Tuesday, June 03, 2008

Demented Narcissist For VP?

I don't want to white privilege this by posting it at the top, but it's impossible not to note how Hillary ended the primary season the way she has conducted it since Iowa: with utter lack of grace, decency, truthfulness, and with what Jeffrey Toobin on CNN called her "demented narcissism."

On the night that should have been Obama's, much of the talk was about her speech, her refusal to acknowledge what the rest of the world knew (her speech very symbolically in a room two floors below street level, where no TV, radio or cell phone signals could penetrate), and her preposterous message of telling supporters to go to her web site and tell her what they think she should do. Face reality, maybe? Be a Democrat? Actually try to get all that good things you supported done by backing the only candidate who will do them?

Her denial and her selective reality began when she called South Dakota the last primary. It was the last primary, of course, because it's the last one she's won. She doesn't acknowledge the existence of primaries (like the actual last one, in Montana) that Obama has won. And it went on from there.

Contrast the graciousness and the humility of Barack Obama's speech in St. Paul, before 17,000 in the arena plus another 15,000 outside. It's no wonder that Obama supporters, both insiders and small donors, are horrified at the idea of Hillary being the VP candidate. She is the anti-Obama, in more ways that one.

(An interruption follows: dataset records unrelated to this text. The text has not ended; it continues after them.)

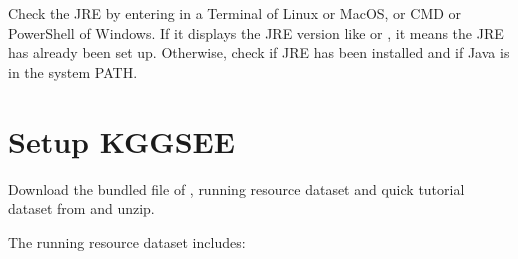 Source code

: \documentclass[letterpaper,10pt,english,openany,oneside]{sphinxmanual}
\begin{document}
\sphinxAtStartPar
Check the JRE by entering  in a Terminal of Linux or MacOS, or CMD or PowerShell of Windows. If it displays the JRE version like  or , it means the JRE has already been set up. Otherwise, check if JRE has been installed and if Java is in the system PATH.


\newpage
\section{Setup KGGSEE}
\label{\detokenize{setup:setup-kggsee}}
\sphinxAtStartPar
Download the bundled file of , running resource dataset and quick tutorial dataset from  and unzip.

\sphinxAtStartPar
The running resource dataset includes:
\end{document}
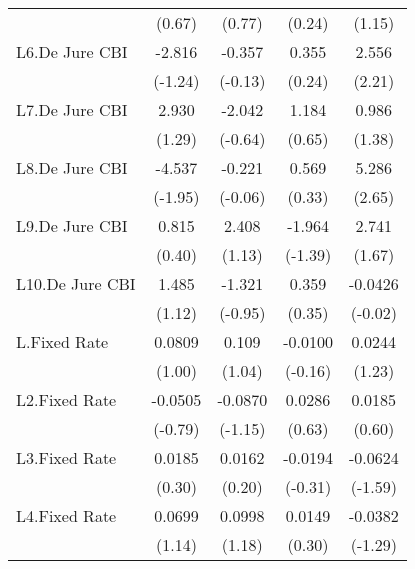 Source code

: {\begin{longtable}{l*{4}{c}}
                &   (0.67)         &   (0.77)         &   (0.24)         &   (1.15)         \\
[1em]
L6.De Jure CBI  &   -2.816         &   -0.357         &    0.355         &    2.556\sym{*}  \\
                &  (-1.24)         &  (-0.13)         &   (0.24)         &   (2.21)         \\
[1em]
L7.De Jure CBI  &    2.930         &   -2.042         &    1.184         &    0.986         \\
                &   (1.29)         &  (-0.64)         &   (0.65)         &   (1.38)         \\
[1em]
L8.De Jure CBI  &   -4.537         &   -0.221         &    0.569         &    5.286\sym{**} \\
                &  (-1.95)         &  (-0.06)         &   (0.33)         &   (2.65)         \\
[1em]
L9.De Jure CBI  &    0.815         &    2.408         &   -1.964         &    2.741         \\
                &   (0.40)         &   (1.13)         &  (-1.39)         &   (1.67)         \\
[1em]
L10.De Jure CBI &    1.485         &   -1.321         &    0.359         &  -0.0426         \\
                &   (1.12)         &  (-0.95)         &   (0.35)         &  (-0.02)         \\
[1em]
L.Fixed Rate    &   0.0809         &    0.109         &  -0.0100         &   0.0244         \\
                &   (1.00)         &   (1.04)         &  (-0.16)         &   (1.23)         \\
[1em]
L2.Fixed Rate   &  -0.0505         &  -0.0870         &   0.0286         &   0.0185         \\
                &  (-0.79)         &  (-1.15)         &   (0.63)         &   (0.60)         \\
[1em]
L3.Fixed Rate   &   0.0185         &   0.0162         &  -0.0194         &  -0.0624         \\
                &   (0.30)         &   (0.20)         &  (-0.31)         &  (-1.59)         \\
[1em]
L4.Fixed Rate   &   0.0699         &   0.0998         &   0.0149         &  -0.0382         \\
                &   (1.14)         &   (1.18)         &   (0.30)         &  (-1.29)         \\

\end{longtable}}
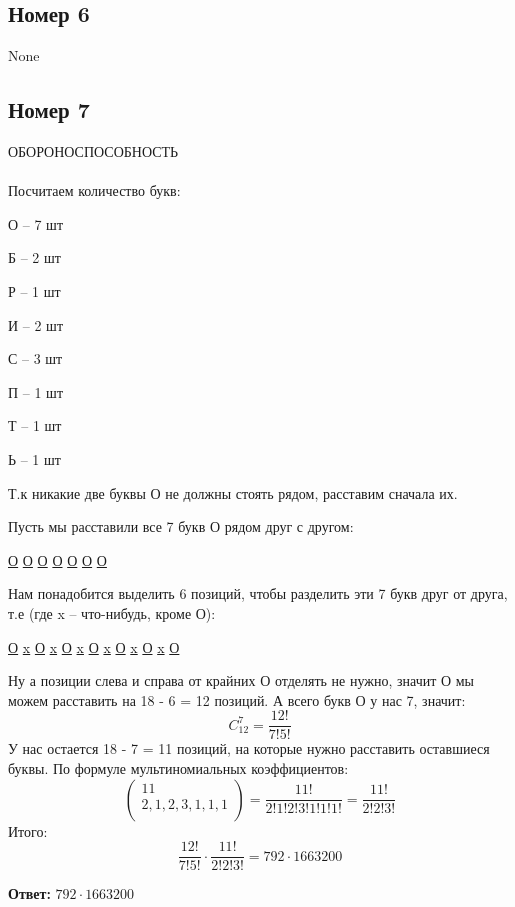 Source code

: \documentclass[a4paper,12pt]{article}
\begin{document}
\subsection*{Номер 6}
None

\subsection*{Номер 7}
ОБОРОНОСПОСОБНОСТЬ \\\\
Посчитаем количество букв:

О -- 7 шт

Б -- 2 шт

Р -- 1 шт

И -- 2 шт

С -- 3 шт

П -- 1 шт

Т -- 1 шт

Ь -- 1 шт 

Т.к никакие две буквы О не должны стоять рядом, расставим сначала их. 

Пусть мы расставили все 7 букв О рядом друг с другом:
\begin{center}
\underline{О} \underline{О} \underline{О} \underline{О} \underline{О} \underline{О} \underline{О} 
\end{center}
Нам понадобится выделить 6 позиций, чтобы разделить эти 7 букв друг от друга, т.е (где x -- что-нибудь, кроме О): 
\begin{center}
\underline{О} \underline{x} \underline{О} \underline{x} \underline{О} \underline{x} \underline{О} \underline{x} \underline{О} \underline{x} \underline{О} \underline{x} \underline{О}
\end{center}
Ну а позиции слева и справа от крайних О отделять не нужно, значит О мы можем расставить на 18 - 6 = 12 позиций. А всего букв О у нас 7, значит:
\[
C^7_{12} = \frac{12!}{7!5!}
\]
У нас остается 18 - 7 = 11 позиций, на которые нужно расставить оставшиеся буквы. По формуле мультиномиальных коэффициентов:
\[
\begin{pmatrix}
11 \\
2, 1, 2, 3, 1, 1, 1 \\ 
\end{pmatrix}= 
\frac{11!}{2!1!2!3!1!1!1!} = \frac{11!}{2!2!3!}
\]
Итого:
\[
\frac{12!}{7!5!}  \cdot \frac{11!}{2!2!3!} = 792 \cdot 1663200
\]
\begin{center}
\textbf{Ответ: } $ 792 \cdot 1663200 $
\end{center}
\newpage
\end{document}

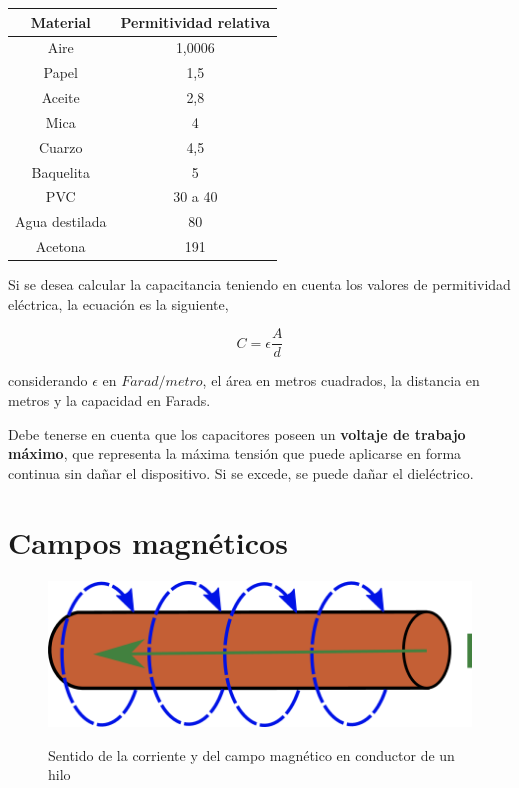 \begin{tabular}{|c|c|}
\hline 
Material & Permitividad relativa \\ 
\hline 
Aire & 1,0006 \\ 
\hline 
Papel & 1,5 \\ 
\hline 
Aceite & 2,8 \\ 
\hline 
Mica & 4 \\ 
\hline 
Cuarzo & 4,5 \\ 
\hline 
Baquelita & 5 \\ 
\hline 
PVC & 30 a 40 \\ 
\hline 
Agua destilada & 80 \\ 
\hline 
Acetona & 191 \\ 
\hline 
\end{tabular} 

Si se desea calcular la capacitancia teniendo en cuenta los valores de permitividad eléctrica, la ecuación es la siguiente,

\begin{equation}
	\label{eq:capacitancia_permitividad}
	C = \epsilon \frac{A}{d}
\end{equation}

considerando $\epsilon $ en $Farad/metro$, el área en metros cuadrados, la distancia en metros y la capacidad en Farads.

Debe tenerse en cuenta que los capacitores poseen un \textbf{voltaje de trabajo máximo}, que representa la máxima tensión que puede aplicarse en forma continua sin dañar el dispositivo. Si se excede, se puede dañar el dieléctrico.

\section{Campos magnéticos}

\begin{figure}
	\centering
		\includegraphics[scale=0.5]{images/electroiman-un-hilo}
	\label{fig:electroiman-hilo}
	\caption{Sentido de la corriente y del campo magnético en conductor de un hilo}
\end{figure}

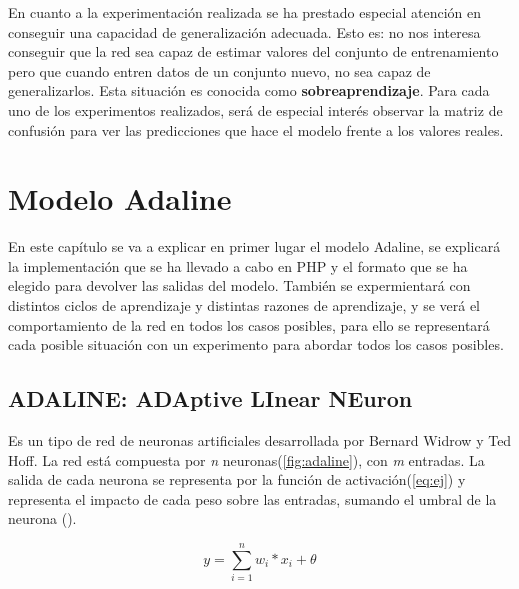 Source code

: \documentclass[11pt,spanish,listoffigures,listoftables]{workluis}
\begin{document}
\par En cuanto a la experimentación realizada se ha prestado especial atención en conseguir una capacidad de generalización adecuada. Esto es: no nos interesa conseguir que la red sea capaz de estimar valores del conjunto de entrenamiento pero que cuando entren datos de un conjunto nuevo, no sea capaz de generalizarlos. Esta situación es conocida como \textbf{sobreaprendizaje}. Para cada uno de los experimentos realizados, será de especial interés observar la matriz de confusión para ver las predicciones que hace el modelo frente a los valores reales.
















\chapter{Modelo Adaline}

\par En este capítulo se va a explicar en primer lugar el modelo Adaline, se explicará la implementación que se ha llevado a cabo en PHP y el formato que se ha elegido para devolver las salidas del modelo. También se expermientará con distintos ciclos de aprendizaje y distintas razones de aprendizaje, y se verá el comportamiento de la red en todos los casos posibles, para ello se representará cada posible situación con un experimento para abordar todos los casos posibles.

\section{ADALINE: ADAptive LInear NEuron}

\par Es un tipo de red de neuronas artificiales desarrollada por Bernard Widrow y Ted Hoff. La red está compuesta por \textit{n} neuronas(\ref{fig:adaline}), con \textit{m} entradas. La salida de cada neurona se representa por la función de activación(\ref{eq:ej}) y representa el impacto de cada peso sobre las entradas, sumando el umbral de la neurona (\theta).

\begin{equation}\label{eq:ej}
y = \sum_{i=1}^{n}w_{i}*x_{i} + \theta
\end{equation}
\end{document}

And she might actually have had a chance, if she had been a tiny bit gracious tonight, and given Obama his due. (She complimented his campaign, in the manner of a not particularly gracious victor.) But she wasn't gracious or generous or even just, and she sounds like she's trying to blackmail him into naming her VP, which would be a total disaster for him if he did. And his supporters now really won't stand for it.

Hillary Clinton may be a shining symbol to some women (even though she's apparently intent on making sure no other woman is named VP but her, hardly a principled feminist stance), but as far as I'm concerned she's a disgrace.